- [Work order]:
In the records that follow, find the line containing "public class GeradorDeNotaFiscal" and the line containing "from SDG 7.", then transcribe both and every line between them exactly, omitting pictures.

- [Recorded data]:
• • • • • • •
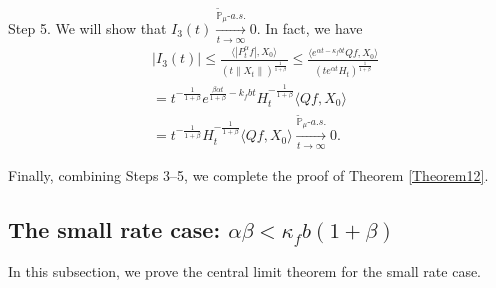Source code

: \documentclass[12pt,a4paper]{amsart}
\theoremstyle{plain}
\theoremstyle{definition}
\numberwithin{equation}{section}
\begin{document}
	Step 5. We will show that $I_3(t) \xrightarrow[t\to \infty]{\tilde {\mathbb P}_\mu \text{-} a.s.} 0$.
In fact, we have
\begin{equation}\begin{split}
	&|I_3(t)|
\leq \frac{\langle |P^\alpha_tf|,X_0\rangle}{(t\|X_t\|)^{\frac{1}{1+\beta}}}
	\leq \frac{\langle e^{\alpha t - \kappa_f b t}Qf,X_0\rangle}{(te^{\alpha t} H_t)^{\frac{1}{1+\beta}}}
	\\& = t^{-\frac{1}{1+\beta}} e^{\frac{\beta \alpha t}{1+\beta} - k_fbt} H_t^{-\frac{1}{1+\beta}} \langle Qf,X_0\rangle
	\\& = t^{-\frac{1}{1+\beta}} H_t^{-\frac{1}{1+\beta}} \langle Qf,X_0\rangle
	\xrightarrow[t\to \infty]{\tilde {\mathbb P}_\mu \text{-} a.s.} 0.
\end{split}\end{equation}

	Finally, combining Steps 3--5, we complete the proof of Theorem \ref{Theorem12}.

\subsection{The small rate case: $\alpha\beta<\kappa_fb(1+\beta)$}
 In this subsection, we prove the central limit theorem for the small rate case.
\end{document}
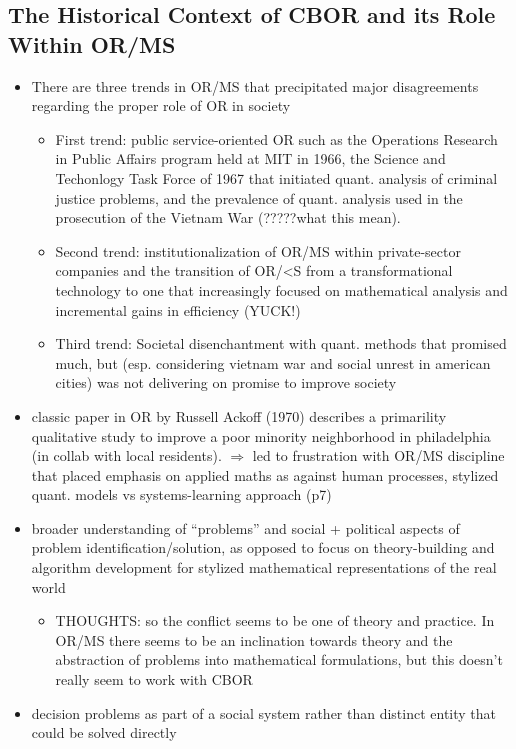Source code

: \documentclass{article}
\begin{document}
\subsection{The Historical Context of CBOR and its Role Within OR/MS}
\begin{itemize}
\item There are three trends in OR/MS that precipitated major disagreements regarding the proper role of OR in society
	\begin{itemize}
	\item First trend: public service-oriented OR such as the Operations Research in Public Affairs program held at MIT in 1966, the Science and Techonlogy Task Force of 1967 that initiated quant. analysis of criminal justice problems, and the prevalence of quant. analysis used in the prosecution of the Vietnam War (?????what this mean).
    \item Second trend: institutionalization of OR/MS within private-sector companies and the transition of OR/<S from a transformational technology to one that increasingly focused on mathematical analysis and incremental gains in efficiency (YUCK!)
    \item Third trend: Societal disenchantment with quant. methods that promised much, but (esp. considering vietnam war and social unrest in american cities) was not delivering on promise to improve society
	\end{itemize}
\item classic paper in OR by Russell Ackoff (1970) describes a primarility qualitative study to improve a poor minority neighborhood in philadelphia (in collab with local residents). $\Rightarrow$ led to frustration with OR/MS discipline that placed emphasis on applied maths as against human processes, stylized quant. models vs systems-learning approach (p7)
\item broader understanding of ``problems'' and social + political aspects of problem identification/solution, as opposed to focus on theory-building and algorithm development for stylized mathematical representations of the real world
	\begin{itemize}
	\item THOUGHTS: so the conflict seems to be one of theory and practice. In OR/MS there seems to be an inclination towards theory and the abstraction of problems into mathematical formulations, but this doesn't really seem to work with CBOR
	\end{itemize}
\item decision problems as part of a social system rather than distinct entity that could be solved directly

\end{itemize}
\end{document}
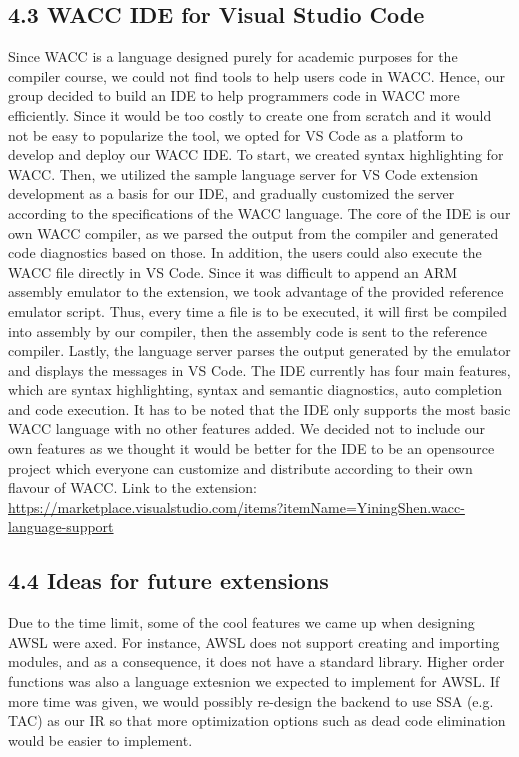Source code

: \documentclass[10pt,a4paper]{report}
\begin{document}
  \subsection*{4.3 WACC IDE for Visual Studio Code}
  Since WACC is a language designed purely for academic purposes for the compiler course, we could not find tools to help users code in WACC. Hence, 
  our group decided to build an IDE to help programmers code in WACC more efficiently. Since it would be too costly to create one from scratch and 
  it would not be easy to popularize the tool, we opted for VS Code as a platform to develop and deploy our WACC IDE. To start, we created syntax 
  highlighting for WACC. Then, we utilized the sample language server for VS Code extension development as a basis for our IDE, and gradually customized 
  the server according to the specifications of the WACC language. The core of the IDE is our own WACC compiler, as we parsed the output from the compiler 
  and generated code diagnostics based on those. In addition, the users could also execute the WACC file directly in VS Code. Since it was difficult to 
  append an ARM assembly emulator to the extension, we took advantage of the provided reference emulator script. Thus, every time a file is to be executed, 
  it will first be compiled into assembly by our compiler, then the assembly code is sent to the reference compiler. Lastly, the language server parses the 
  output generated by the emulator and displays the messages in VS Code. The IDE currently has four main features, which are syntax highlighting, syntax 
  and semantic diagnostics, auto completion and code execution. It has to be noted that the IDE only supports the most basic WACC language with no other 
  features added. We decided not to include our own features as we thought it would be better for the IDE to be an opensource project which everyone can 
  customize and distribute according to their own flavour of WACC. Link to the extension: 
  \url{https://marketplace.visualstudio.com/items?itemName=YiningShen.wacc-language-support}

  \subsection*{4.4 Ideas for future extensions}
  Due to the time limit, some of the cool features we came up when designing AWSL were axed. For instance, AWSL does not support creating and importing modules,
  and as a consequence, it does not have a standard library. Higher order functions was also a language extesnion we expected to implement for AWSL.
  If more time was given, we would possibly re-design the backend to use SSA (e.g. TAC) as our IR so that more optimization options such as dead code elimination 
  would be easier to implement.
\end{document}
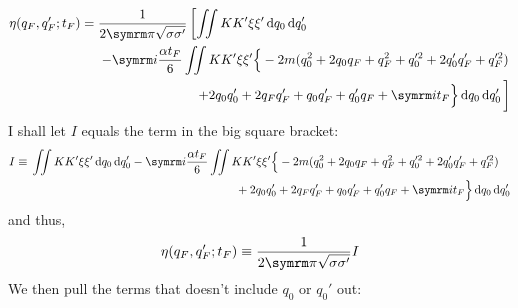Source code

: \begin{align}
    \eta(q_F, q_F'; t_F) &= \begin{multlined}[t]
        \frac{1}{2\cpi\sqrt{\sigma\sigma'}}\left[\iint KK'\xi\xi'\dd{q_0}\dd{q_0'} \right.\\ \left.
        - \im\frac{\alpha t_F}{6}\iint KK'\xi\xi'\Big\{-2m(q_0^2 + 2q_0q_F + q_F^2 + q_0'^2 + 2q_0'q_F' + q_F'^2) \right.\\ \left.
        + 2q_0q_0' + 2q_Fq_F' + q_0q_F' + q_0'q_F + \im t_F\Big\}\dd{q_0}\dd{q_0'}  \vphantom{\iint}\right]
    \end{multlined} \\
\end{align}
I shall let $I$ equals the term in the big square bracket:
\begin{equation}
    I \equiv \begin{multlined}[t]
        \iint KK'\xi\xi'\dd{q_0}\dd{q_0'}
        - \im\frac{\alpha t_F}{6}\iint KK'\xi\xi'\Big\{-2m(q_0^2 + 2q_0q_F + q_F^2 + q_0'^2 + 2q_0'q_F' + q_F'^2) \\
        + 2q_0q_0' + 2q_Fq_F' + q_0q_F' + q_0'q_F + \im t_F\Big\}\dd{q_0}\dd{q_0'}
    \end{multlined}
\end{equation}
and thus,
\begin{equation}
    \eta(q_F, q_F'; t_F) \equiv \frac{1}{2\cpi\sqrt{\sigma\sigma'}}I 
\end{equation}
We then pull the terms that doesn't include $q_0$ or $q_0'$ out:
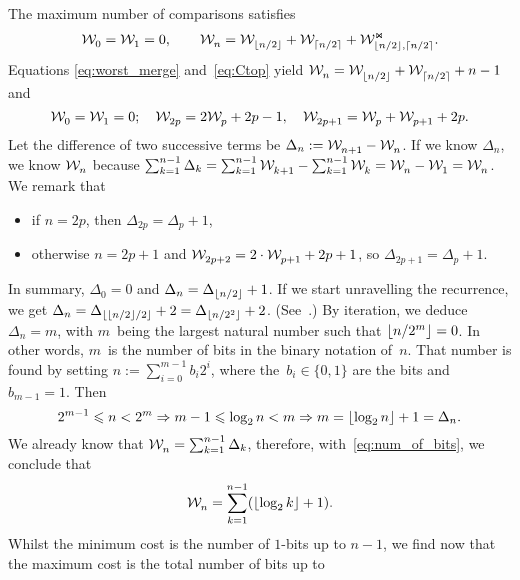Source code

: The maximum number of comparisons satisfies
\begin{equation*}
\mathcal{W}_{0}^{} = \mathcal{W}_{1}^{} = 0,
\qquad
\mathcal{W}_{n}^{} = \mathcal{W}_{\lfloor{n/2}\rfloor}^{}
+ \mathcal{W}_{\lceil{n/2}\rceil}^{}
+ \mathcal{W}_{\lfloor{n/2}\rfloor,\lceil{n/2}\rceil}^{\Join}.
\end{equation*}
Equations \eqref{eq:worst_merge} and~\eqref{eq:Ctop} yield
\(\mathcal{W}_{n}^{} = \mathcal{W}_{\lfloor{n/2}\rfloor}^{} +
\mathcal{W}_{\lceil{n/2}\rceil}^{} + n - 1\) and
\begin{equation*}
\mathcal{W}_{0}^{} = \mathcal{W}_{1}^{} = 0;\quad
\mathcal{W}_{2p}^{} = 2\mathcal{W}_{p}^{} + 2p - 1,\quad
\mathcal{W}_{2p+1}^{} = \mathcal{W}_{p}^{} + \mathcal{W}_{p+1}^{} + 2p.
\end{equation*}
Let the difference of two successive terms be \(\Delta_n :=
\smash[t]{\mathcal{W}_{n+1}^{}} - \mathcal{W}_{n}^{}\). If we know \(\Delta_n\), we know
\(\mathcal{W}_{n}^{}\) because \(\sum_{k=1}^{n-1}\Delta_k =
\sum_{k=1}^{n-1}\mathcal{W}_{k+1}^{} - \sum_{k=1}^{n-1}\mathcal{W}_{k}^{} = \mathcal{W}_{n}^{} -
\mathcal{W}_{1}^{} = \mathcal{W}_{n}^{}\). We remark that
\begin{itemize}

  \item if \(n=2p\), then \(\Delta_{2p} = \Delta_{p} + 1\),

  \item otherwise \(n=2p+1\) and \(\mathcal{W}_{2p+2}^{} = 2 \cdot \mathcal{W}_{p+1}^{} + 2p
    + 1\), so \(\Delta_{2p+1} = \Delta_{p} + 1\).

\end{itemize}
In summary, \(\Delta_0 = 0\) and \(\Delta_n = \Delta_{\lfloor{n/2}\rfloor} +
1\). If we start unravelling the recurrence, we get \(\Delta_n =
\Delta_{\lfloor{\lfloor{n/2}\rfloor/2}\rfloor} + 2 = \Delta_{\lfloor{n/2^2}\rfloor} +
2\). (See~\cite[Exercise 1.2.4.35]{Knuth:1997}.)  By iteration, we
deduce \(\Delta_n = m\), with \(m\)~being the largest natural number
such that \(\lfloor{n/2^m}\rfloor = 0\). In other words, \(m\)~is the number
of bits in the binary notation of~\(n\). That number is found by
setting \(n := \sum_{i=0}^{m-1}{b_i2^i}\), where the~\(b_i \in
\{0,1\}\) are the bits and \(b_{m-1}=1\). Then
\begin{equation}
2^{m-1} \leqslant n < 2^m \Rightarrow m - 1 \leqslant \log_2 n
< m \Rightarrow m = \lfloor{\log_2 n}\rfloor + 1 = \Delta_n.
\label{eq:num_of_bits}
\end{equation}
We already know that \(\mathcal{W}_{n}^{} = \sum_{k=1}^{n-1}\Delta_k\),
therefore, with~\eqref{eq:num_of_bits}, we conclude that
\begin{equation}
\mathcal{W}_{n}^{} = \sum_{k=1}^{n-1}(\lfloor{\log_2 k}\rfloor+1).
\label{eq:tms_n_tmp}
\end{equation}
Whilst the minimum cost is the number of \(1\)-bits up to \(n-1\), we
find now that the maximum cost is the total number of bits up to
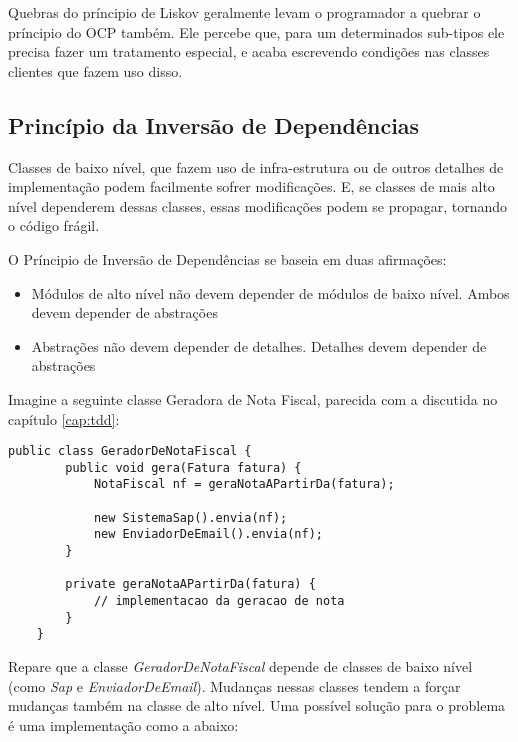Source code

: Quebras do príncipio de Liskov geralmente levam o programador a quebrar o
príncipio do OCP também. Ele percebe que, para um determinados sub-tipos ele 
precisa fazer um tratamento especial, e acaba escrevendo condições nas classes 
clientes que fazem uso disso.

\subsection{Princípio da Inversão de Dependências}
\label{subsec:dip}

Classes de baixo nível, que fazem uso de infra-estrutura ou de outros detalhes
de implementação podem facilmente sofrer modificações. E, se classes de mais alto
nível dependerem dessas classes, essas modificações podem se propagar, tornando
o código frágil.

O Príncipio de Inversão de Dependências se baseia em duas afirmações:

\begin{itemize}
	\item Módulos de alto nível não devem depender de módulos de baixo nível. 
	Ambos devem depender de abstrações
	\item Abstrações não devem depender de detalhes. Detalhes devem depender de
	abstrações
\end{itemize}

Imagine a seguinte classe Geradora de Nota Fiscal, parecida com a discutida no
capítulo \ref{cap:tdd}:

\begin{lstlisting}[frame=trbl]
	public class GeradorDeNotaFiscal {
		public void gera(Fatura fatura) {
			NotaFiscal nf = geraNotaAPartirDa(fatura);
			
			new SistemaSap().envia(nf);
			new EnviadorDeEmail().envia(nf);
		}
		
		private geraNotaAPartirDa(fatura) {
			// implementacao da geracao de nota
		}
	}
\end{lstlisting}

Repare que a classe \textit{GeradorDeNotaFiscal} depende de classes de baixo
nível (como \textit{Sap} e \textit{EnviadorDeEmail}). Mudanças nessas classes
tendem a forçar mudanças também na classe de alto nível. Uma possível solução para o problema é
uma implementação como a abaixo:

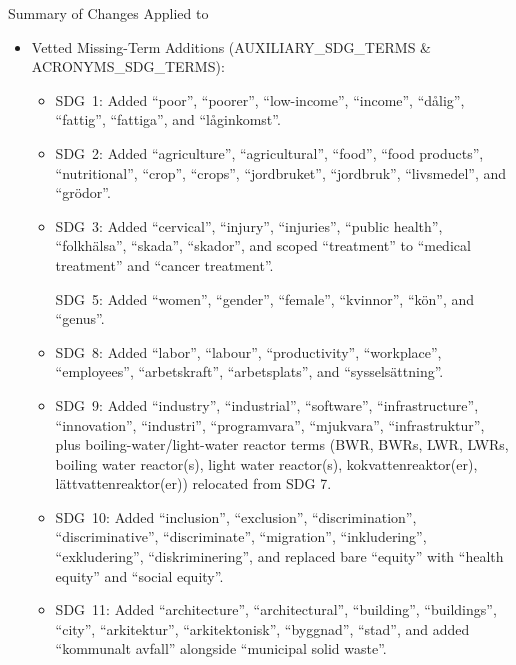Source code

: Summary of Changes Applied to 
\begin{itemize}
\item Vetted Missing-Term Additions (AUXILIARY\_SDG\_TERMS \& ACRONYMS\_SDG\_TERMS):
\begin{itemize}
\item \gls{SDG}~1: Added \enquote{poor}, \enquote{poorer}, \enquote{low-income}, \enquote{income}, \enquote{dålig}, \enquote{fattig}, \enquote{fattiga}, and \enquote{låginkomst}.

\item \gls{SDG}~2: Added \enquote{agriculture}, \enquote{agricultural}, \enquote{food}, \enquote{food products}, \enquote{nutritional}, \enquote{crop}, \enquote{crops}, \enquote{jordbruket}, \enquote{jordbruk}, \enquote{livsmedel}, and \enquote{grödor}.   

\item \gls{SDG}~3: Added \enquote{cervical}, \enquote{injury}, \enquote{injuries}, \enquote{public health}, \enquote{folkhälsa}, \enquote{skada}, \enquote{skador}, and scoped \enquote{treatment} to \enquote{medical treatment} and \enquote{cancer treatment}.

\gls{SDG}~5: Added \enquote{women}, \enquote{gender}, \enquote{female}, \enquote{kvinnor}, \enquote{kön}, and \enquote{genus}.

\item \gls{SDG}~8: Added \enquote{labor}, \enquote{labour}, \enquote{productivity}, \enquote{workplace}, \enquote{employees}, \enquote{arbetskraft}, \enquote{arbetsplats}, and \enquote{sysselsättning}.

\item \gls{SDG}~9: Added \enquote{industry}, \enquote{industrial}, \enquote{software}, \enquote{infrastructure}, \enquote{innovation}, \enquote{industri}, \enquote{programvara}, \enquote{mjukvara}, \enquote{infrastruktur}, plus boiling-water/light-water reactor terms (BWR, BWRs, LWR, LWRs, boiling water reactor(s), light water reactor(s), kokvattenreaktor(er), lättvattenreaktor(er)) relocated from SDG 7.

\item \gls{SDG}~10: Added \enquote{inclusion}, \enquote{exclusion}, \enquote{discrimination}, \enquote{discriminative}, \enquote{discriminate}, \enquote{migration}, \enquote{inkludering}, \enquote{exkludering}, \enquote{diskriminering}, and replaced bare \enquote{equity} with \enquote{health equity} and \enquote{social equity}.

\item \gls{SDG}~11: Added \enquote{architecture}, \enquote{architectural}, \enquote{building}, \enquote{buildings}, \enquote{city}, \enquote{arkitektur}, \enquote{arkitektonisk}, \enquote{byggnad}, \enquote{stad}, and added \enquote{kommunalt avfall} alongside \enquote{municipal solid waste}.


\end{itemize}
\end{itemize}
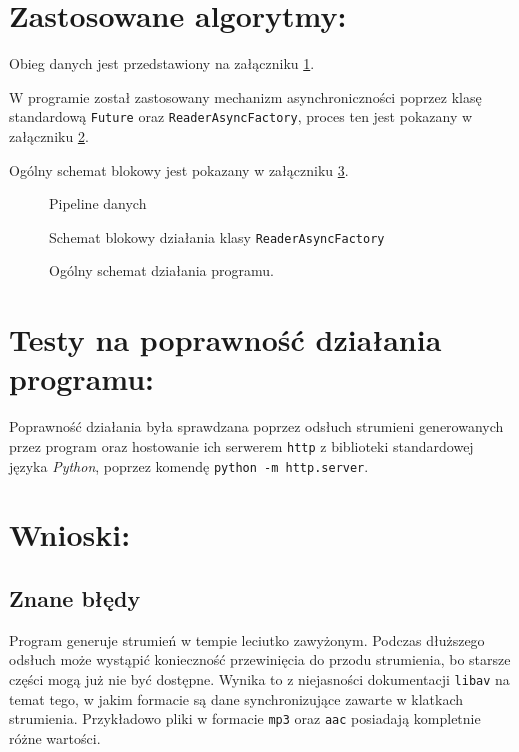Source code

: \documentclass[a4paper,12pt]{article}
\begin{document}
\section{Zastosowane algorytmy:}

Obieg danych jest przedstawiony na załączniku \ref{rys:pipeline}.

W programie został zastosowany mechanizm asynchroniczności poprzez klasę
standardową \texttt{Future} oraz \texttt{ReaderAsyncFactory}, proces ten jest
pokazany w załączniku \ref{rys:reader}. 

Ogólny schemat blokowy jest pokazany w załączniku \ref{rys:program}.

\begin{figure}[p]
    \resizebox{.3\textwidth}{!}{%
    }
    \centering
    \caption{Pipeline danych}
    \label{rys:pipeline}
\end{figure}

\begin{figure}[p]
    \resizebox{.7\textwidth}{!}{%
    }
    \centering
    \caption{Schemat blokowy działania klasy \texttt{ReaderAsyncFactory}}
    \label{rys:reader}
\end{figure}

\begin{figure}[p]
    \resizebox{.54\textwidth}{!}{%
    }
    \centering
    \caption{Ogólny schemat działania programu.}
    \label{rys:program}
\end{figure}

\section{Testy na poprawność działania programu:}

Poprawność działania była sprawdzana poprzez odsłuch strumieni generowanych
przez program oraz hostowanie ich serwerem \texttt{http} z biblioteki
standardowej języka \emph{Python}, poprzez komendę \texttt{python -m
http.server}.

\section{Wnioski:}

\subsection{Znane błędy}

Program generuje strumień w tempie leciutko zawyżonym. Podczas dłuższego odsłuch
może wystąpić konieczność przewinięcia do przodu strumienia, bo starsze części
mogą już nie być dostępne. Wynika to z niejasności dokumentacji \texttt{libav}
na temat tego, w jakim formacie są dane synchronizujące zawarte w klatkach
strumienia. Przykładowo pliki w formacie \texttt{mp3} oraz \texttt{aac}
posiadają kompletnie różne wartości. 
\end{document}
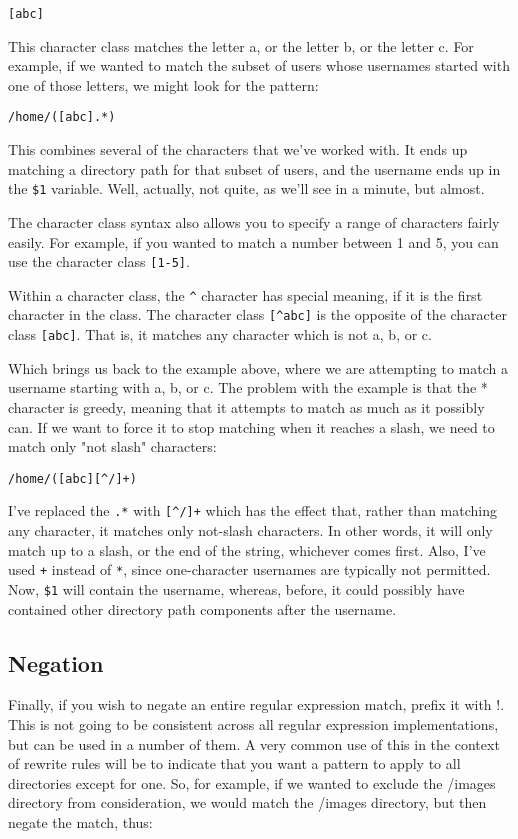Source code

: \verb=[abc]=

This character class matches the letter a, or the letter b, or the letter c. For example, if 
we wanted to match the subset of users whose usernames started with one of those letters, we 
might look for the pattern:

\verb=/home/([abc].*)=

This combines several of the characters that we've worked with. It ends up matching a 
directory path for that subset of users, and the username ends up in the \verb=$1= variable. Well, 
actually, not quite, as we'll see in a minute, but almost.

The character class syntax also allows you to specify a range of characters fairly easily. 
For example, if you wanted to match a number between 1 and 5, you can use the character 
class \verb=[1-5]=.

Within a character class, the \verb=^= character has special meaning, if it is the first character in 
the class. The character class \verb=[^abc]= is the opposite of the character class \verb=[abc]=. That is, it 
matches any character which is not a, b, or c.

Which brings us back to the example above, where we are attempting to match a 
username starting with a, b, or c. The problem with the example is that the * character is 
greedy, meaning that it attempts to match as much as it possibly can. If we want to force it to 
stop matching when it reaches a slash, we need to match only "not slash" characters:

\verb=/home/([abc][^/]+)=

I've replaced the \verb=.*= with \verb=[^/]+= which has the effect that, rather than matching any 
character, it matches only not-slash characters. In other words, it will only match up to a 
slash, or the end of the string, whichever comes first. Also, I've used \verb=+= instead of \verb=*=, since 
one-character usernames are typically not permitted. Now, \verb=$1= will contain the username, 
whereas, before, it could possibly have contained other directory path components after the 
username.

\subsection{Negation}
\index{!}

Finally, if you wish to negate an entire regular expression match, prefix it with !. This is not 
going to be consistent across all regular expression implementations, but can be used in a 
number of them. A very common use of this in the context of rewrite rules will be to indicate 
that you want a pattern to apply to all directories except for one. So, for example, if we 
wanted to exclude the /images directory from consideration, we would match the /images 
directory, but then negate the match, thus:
• • • • • • •
- [Answer space]:
	public class GeradorDeNotaFiscal {
		public void gera(Fatura fatura) {
			NotaFiscal nf = geraNotaAPartirDa(fatura);
			
			new SistemaSap().envia(nf);
			new EnviadorDeEmail().envia(nf);
		}
		
		private geraNotaAPartirDa(fatura) {
			// implementacao da geracao de nota
		}
	}
\end{lstlisting}

Repare que a classe \textit{GeradorDeNotaFiscal} depende de classes de baixo
nível (como \textit{Sap} e \textit{EnviadorDeEmail}). Mudanças nessas classes
tendem a forçar mudanças também na classe de alto nível. Uma possível solução para o problema é
uma implementação como a abaixo:

Source code

: Summary of Changes Applied to 
\begin{itemize}
\item Vetted Missing-Term Additions (AUXILIARY\_SDG\_TERMS \& ACRONYMS\_SDG\_TERMS):
\begin{itemize}
\item \gls{SDG}~1: Added \enquote{poor}, \enquote{poorer}, \enquote{low-income}, \enquote{income}, \enquote{dålig}, \enquote{fattig}, \enquote{fattiga}, and \enquote{låginkomst}.

\item \gls{SDG}~2: Added \enquote{agriculture}, \enquote{agricultural}, \enquote{food}, \enquote{food products}, \enquote{nutritional}, \enquote{crop}, \enquote{crops}, \enquote{jordbruket}, \enquote{jordbruk}, \enquote{livsmedel}, and \enquote{grödor}.   

\item \gls{SDG}~3: Added \enquote{cervical}, \enquote{injury}, \enquote{injuries}, \enquote{public health}, \enquote{folkhälsa}, \enquote{skada}, \enquote{skador}, and scoped \enquote{treatment} to \enquote{medical treatment} and \enquote{cancer treatment}.

\gls{SDG}~5: Added \enquote{women}, \enquote{gender}, \enquote{female}, \enquote{kvinnor}, \enquote{kön}, and \enquote{genus}.

\item \gls{SDG}~8: Added \enquote{labor}, \enquote{labour}, \enquote{productivity}, \enquote{workplace}, \enquote{employees}, \enquote{arbetskraft}, \enquote{arbetsplats}, and \enquote{sysselsättning}.

\item \gls{SDG}~9: Added \enquote{industry}, \enquote{industrial}, \enquote{software}, \enquote{infrastructure}, \enquote{innovation}, \enquote{industri}, \enquote{programvara}, \enquote{mjukvara}, \enquote{infrastruktur}, plus boiling-water/light-water reactor terms (BWR, BWRs, LWR, LWRs, boiling water reactor(s), light water reactor(s), kokvattenreaktor(er), lättvattenreaktor(er)) relocated from SDG 7.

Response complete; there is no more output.